It's a few days after the resurrection and, as Jesus is walking down the road to Emmaus, he catches up with two men who are walking together, discussing the recent events in Jerusalem, asking questions about the Messiah. Jesus walks with them, enters into their conversation, and answers their questions.  They invite him to dinner.  And when he stands and blesses the bread and then breaks it — they recognize him.  And then he disappears.

They recognize Jesus not because of his resurrected, indestructible body.  Not because he has the answers to all of their questions.  They recognize him in the breaking.

There’s something about the resurrection that shines through the brokenness and the men see Jesus in a way they couldn’t see him before.

I thought about this in Togo, when I was touching brokenness — metaphorically and literally.  I was in the least happy country in the world, witnessing a broken political system, a broken infrastructure, a broken economy.  And I was literally touching broken bodies — bleeding wounds, broken bones, cracked teeth and nails and skin.

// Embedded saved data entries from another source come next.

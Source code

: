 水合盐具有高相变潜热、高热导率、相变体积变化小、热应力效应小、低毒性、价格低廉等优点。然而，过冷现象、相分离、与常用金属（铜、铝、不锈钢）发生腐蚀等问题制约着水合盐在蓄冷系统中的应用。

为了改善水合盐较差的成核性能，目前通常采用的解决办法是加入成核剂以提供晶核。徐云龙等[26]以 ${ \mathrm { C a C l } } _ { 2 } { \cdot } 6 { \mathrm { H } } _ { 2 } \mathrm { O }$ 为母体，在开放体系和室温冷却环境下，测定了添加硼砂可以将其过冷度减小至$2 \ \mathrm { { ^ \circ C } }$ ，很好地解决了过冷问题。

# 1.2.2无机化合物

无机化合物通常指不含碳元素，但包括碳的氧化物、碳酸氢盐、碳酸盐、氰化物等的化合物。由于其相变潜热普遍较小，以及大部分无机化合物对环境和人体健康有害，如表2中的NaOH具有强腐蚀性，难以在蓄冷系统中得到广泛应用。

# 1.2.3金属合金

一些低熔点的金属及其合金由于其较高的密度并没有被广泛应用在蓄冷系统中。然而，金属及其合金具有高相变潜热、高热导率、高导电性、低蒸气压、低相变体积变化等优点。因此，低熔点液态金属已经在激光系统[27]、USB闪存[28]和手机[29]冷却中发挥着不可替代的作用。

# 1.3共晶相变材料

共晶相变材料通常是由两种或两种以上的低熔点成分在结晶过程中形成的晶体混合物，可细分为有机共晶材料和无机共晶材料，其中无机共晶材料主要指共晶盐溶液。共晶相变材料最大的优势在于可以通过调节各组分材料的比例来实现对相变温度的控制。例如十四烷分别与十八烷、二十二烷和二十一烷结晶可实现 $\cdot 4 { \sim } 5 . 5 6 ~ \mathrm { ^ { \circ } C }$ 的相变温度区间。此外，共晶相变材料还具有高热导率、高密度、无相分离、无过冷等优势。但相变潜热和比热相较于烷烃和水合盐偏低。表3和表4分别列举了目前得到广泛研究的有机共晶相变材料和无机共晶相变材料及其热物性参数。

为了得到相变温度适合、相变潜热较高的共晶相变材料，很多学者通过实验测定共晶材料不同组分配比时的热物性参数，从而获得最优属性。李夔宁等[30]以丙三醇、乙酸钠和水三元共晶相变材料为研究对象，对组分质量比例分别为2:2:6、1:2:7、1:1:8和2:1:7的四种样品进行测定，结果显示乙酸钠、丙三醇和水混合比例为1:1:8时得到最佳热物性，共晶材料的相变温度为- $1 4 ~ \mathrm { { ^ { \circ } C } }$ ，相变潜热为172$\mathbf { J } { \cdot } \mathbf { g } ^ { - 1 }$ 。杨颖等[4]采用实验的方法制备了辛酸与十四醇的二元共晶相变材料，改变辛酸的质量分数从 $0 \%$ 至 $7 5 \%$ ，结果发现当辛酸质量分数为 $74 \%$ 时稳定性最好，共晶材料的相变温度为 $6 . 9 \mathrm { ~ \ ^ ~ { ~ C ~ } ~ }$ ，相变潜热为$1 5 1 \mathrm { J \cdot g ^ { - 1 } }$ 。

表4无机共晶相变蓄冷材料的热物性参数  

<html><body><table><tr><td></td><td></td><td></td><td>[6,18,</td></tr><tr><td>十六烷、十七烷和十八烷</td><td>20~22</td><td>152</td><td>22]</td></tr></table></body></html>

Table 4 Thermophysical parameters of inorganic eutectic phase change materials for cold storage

And somehow in that darkness, in the “least-happy”-ness and in the pain, Jesus showed up there in a way I had never seen Jesus before.

Somehow, in the rooms of the dying, as I held their hands and witnessed their last breaths, there was a Presence in the room I had never felt before.

Suddenly, I understood Leonard Cohen’s words:  “There’s a crack in everything.  That’s how the light gets in.”

And Rumi’s line: “The wound is the place where the light enters.”

The Japanese express this in an art form called Kintsugi, where pottery is purposefully broken, and the cracks are repaired with laquer dusted with silver, gold or platinum.  A piece of pottery that is cracked and repaired with gold is more valuable than pottery that has never been broken.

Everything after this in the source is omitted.